>>>>>

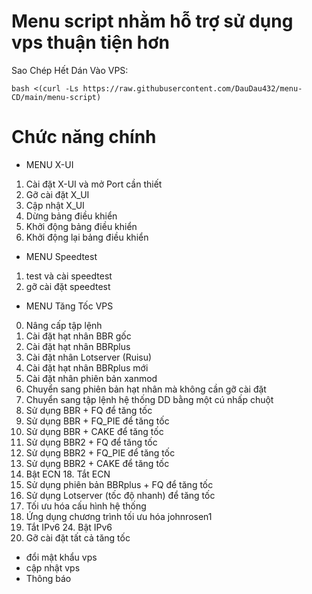 # Menu script nhằm hỗ trợ sử dụng vps thuận tiện hơn
  Sao Chép Hết Dán Vào VPS:
```
bash <(curl -Ls https://raw.githubusercontent.com/DauDau432/menu-CD/main/menu-script)
```
# Chức năng chính
- MENU X-UI
1. Cài đặt X-UI và mở Port cần thiết 
2. Gỡ cài đặt X_UI 
3. Cập nhật X_UI 
4. Dừng bảng điều khiển 
5. Khởi động bảng điều khiển 
6. Khởi động lại bảng điều khiển 

- MENU Speedtest
1. test và cài speedtest
2. gỡ cài đặt speedtest

- MENU Tăng Tốc VPS
0. Nâng cấp tập lệnh
1. Cài đặt hạt nhân BBR gốc
2. Cài đặt hạt nhân BBRplus
3. Cài đặt nhân Lotserver (Ruisu)
5. Cài đặt hạt nhân BBRplus mới
6. Cài đặt nhân phiên bản xanmod
9. Chuyển sang phiên bản hạt nhân mà không cần gỡ cài đặt
10. Chuyển sang tập lệnh hệ thống DD bằng một cú nhấp chuột
11. Sử dụng BBR + FQ để tăng tốc 
12. Sử dụng BBR + FQ_PIE để tăng tốc
13. Sử dụng BBR + CAKE để tăng tốc
14. Sử dụng BBR2 + FQ để tăng tốc 
15. Sử dụng BBR2 + FQ_PIE để tăng tốc
16. Sử dụng BBR2 + CAKE để tăng tốc
17. Bật ECN 18. Tắt ECN
19. Sử dụng phiên bản BBRplus + FQ để tăng tốc
20. Sử dụng Lotserver (tốc độ nhanh) để tăng tốc
21. Tối ưu hóa cấu hình hệ thống 
22. Ứng dụng chương trình tối ưu hóa johnrosen1
23. Tắt IPv6 24. Bật IPv6
25. Gỡ cài đặt tất cả tăng tốc 

- đổi mật khẩu vps
- cập nhật vps
- Thông báo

<<<<<

Exercise instructions: Could you print exactly the lines from the one containing "9. Chuyển sang" through the last line of the records above?

Solution to the problem:
9. Chuyển sang phiên bản hạt nhân mà không cần gỡ cài đặt
10. Chuyển sang tập lệnh hệ thống DD bằng một cú nhấp chuột
11. Sử dụng BBR + FQ để tăng tốc 
12. Sử dụng BBR + FQ_PIE để tăng tốc
13. Sử dụng BBR + CAKE để tăng tốc
14. Sử dụng BBR2 + FQ để tăng tốc 
15. Sử dụng BBR2 + FQ_PIE để tăng tốc
16. Sử dụng BBR2 + CAKE để tăng tốc
17. Bật ECN 18. Tắt ECN
19. Sử dụng phiên bản BBRplus + FQ để tăng tốc
20. Sử dụng Lotserver (tốc độ nhanh) để tăng tốc
21. Tối ưu hóa cấu hình hệ thống 
22. Ứng dụng chương trình tối ưu hóa johnrosen1
23. Tắt IPv6 24. Bật IPv6
25. Gỡ cài đặt tất cả tăng tốc 

- đổi mật khẩu vps
- cập nhật vps
- Thông báo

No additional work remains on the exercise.